By Danny Maggs
DISCOVERY
I knew I was gay from the age of nine. I can’t remember how I figured it out – though I’d keep rewinding the Disney Princess sing-along DVD to “I Won’t Say I’m in Love” (oh, Megara), I don’t remember exactly how my sapphic realization came to be. I do remember, however, my first reaction being utter, desolate sadness. I have a brief but vivid memory of crying in my twin bed because I felt, in my fifth grade heart, that if I loved girls, I would never be loved back.
I came out later, in seventh grade, when I first learned there was a word for it. It was neither sincere nor moving. My mom was in the doorway of my room, asking me why I’d been acting like such a pill lately. Not wanting to accept the terrible truth (I really was being a pill), I went all in – “I’m gay, mom, and I’m scared!”

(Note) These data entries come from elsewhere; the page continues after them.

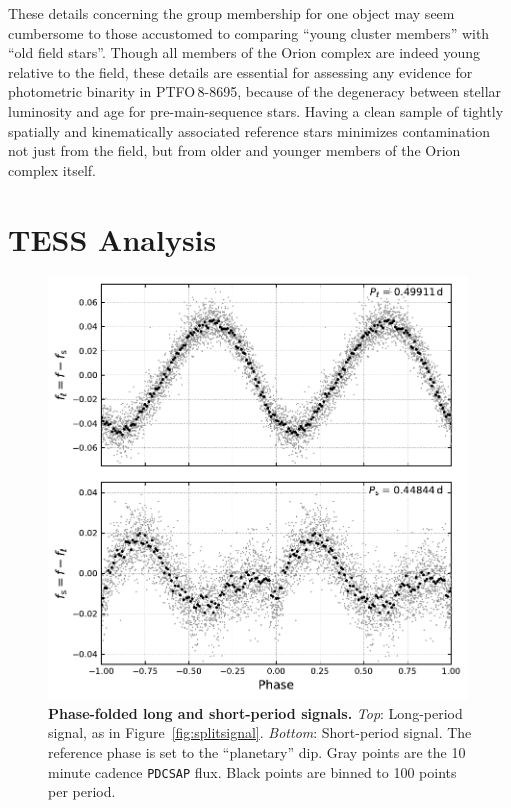\documentclass[12pt,twocolumn,tighten]{aastex62}
\newcommand{\ptfo}{PTFO$\,$8-8695}
\begin{document}
These details concerning the group membership for one object may seem
cumbersome to those accustomed to comparing ``young cluster
members'' with ``old field stars''.  Though all members of the Orion
complex are indeed young relative to the field, these details are
essential for assessing any evidence for photometric binarity in
\ptfo, because of the degeneracy between stellar luminosity and
age for pre-main-sequence stars.  Having a clean sample of tightly
spatially and kinematically associated reference stars
minimizes contamination not just from the field, but from older and
younger members of the Orion complex itself.


\section{TESS Analysis}
\label{sec:tess}

\begin{figure}[t]
	\begin{center}
		\leavevmode
		\includegraphics[width=0.99\textwidth]{f3.pdf}
	\end{center}
	\vspace{-0.7cm}
	\caption{ {\bf Phase-folded long and short-period signals.}
		{\it Top}: Long-period signal, as in Figure~\ref{fig:splitsignal}.
		{\it Bottom}: Short-period signal. The reference phase is set to the
		``planetary'' dip.  Gray points are the 10 minute cadence
		\texttt{PDCSAP} flux.  Black points are binned to 100 points per
		period.
		\label{fig:phasefold}
	}
\end{figure}
\end{document}
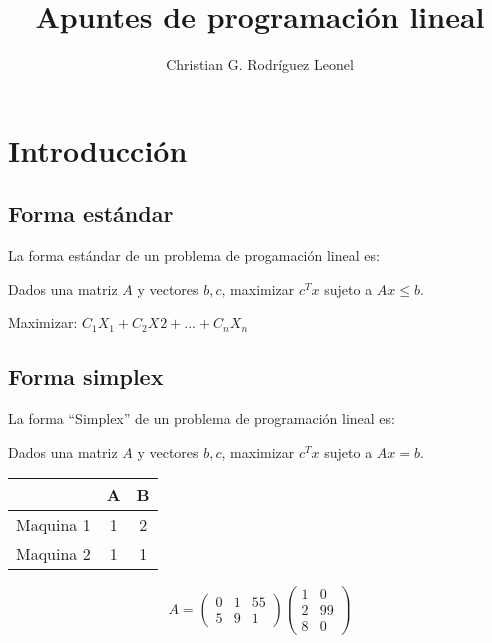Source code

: \documentclass{article}
\title{Apuntes de programaci\'on lineal}
\author{Christian G. Rodr\'iguez Leonel}
\begin{document}
\maketitle

\tableofcontents

\section{Introducción}

\label{sec:introduccion}

\subsection{Forma estándar}





La forma estándar de un problema de progamación lineal es:

Dados una matriz $A$ y vectores $b,c$, maximizar $c^{T}x$ sujeto a $Ax\leq b$.

Maximizar: $C_{1}X_{1}+ C_{2}X_{}2+ ... +C_{n}X_{n}$


\subsection{Forma simplex}


La forma ``Simplex'' de un problema de programación lineal es:

Dados una matriz $A$ y vectores $b,c$, maximizar $c^{T}x$ sujeto a $Ax=b$.

\begin{tabular}{c|c|c}
  & A & B \\
  \hline
  
  Maquina 1 & 1 & 2 \\
  Maquina 2 & 1 & 1

\end{tabular}

\begin{equation}
  \label{eq:1}
 A=
  \begin{pmatrix}
    0 & 1 & 55\\
    5 & 9 & 1
  \end{pmatrix}
  \begin{pmatrix}
    1 & 0\\
    2 & 99 \\
    8 & 0
  \end{pmatrix}
\end{equation}
\end{document}
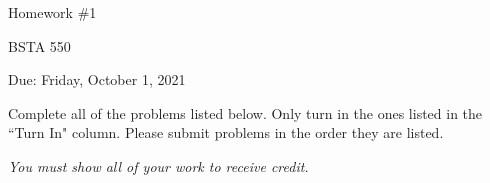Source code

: \documentclass[12pt]{article}
\begin{document}
\begin{center}

Homework \#1

BSTA 550

Due: Friday, October 1, 2021

%
\bigskip



\end{center}


\bigskip

Complete all of the problems listed below. \newline 
Only turn in the ones listed in the ``Turn In" column. \newline
Please submit problems in the order they are listed.

\bigskip

\textit{You must show all of your work to receive credit.}  \newline 



\end{document}
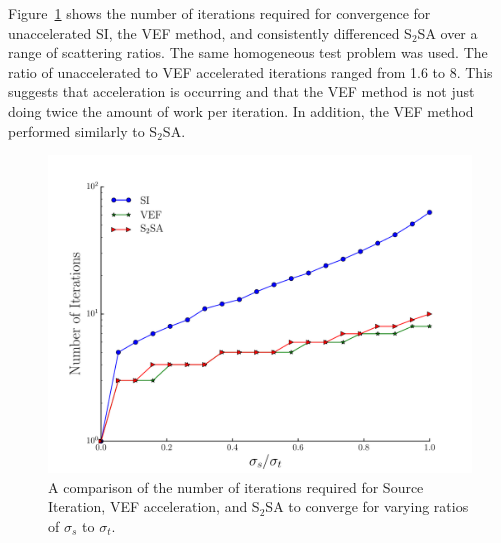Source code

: Figure~\ref{fig:si_vef_s2sa} shows the number of iterations required for convergence for unaccelerated SI, the VEF method, and consistently differenced S$_2$SA over a range of scattering ratios. The same homogeneous test problem was used. The ratio of unaccelerated to VEF accelerated iterations ranged from 1.6 to 8. This suggests that acceleration is occurring and that the VEF method is not just doing twice the amount of work per iteration. In addition, the VEF method performed similarly to S$_2$SA.

	\begin{figure}
		\centering
		\includegraphics[width=.75\textwidth]{figs/si_vef_s2sa.pdf} 
		\caption{A comparison of the number of iterations required for Source Iteration, VEF acceleration, and S$_2$SA to converge for varying ratios of $\sigma_s$ to $\sigma_t$. } 
		\label{fig:si_vef_s2sa}
	\end{figure}

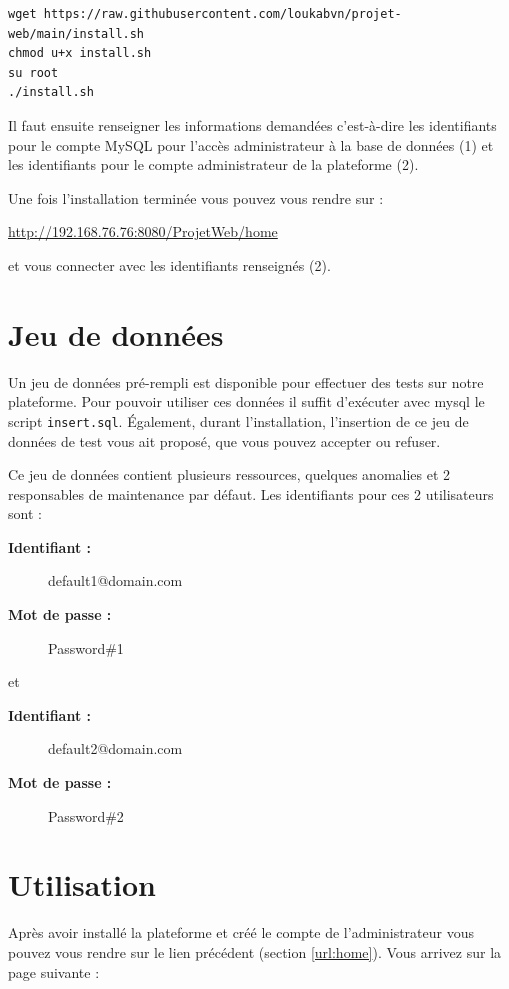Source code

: \begin{verbatim}
wget https://raw.githubusercontent.com/loukabvn/projet-web/main/install.sh
chmod u+x install.sh
su root
./install.sh
\end{verbatim}

Il faut ensuite renseigner les informations demandées c'est-à-dire les identifiants pour le
compte MySQL pour l'accès administrateur à la base de données (1) et les identifiants pour le compte
administrateur de la plateforme (2).

Une fois l'installation terminée vous pouvez vous rendre sur :
\begin{center}
    \label{url:home}
    \url{http://192.168.76.76:8080/ProjetWeb/home}
\end{center}
et vous connecter avec les identifiants renseignés (2).

\section{Jeu de données}

Un jeu de données pré-rempli est disponible pour effectuer des tests sur notre plateforme.
Pour pouvoir utiliser ces données il suffit d'exécuter avec mysql le script \verb:insert.sql:.
Également, durant l'installation, l'insertion de ce jeu de données de test vous ait proposé, que
vous pouvez accepter ou refuser.

Ce jeu de données contient plusieurs ressources, quelques anomalies et 2 responsables de
maintenance par défaut. Les identifiants pour ces 2 utilisateurs sont :
\begin{description}
    \item[\textbf{Identifiant :}] default1@domain.com
    \item[\textbf{Mot de passe :}] Password\#1
\end{description}
et
\begin{description}
    \item[\textbf{Identifiant :}] default2@domain.com
    \item[\textbf{Mot de passe :}] Password\#2
\end{description}

\newpage

\section{Utilisation}

Après avoir installé la plateforme et créé le compte de l'administrateur vous pouvez vous rendre
sur le lien précédent (section \ref{url:home}). Vous arrivez sur la page suivante :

She (who has, I’ll add, always been accepting and loving) rolled her eyes and gave me my first queer reality check. “That’s not an excuse, honey.”
I remember getting to high school and coming out as a lesbian (after a couple years of proudly announcing my bisexuality through middle school). When I was a freshman, a senior in the show I was performing commended me for “being so sure of who I was.”. It was kind and validating, but also confusing – the multitudes of straight girls in my grade who were already dating boys were sure of themselves, not I – I couldn’t decide if I was gay, bi, demi, pan, or one of the other ones… this universe of romance and sex and gender that wasn’t explored for longer than fifteen minutes in health class was at once inviting, enticing, and terrifying. And I was the feisty theater kid who supposedly knew how to kiss girls.
All throughout, that one senior’s comment haunted me. I knew I came across as “sure of who I was” – I spoke about my queerness all the time. In class, in rehearsals, on Facebook – but had I read a lick of queer theory? Had I “done the work” to know the history of the true queer elders? Or was I an utter fraud?
Plus, there’s always more. And there always will be – my sexual and gender identities are a single star in the ever-expanding universe that is the human experience of queerness. And when you’re a kid whose first thought in relation to this queerness was that of devastation, you’d much rather it be a single solar system. Find your planet, your label – and that’s where all the people like you will be.
It can be a terrifying realization if and when you discover that nobody is exactly like you.
But, does this mean you are alone?
REDEFINING
Enrolling in Smith College was an easy choice for me. Lesbianville, USA, where I still live, was supposedly a haven for people like me. And goodness, I had never seen so many sapphics in my life. This was a place where queer was a powerful word, not just a descriptor – it held history; it held passion and love and sex and fury and struggle. There were whole classes on lesbians – who knew there was enough to fill a semester? But, and perhaps more importantly than the academics, there were real people.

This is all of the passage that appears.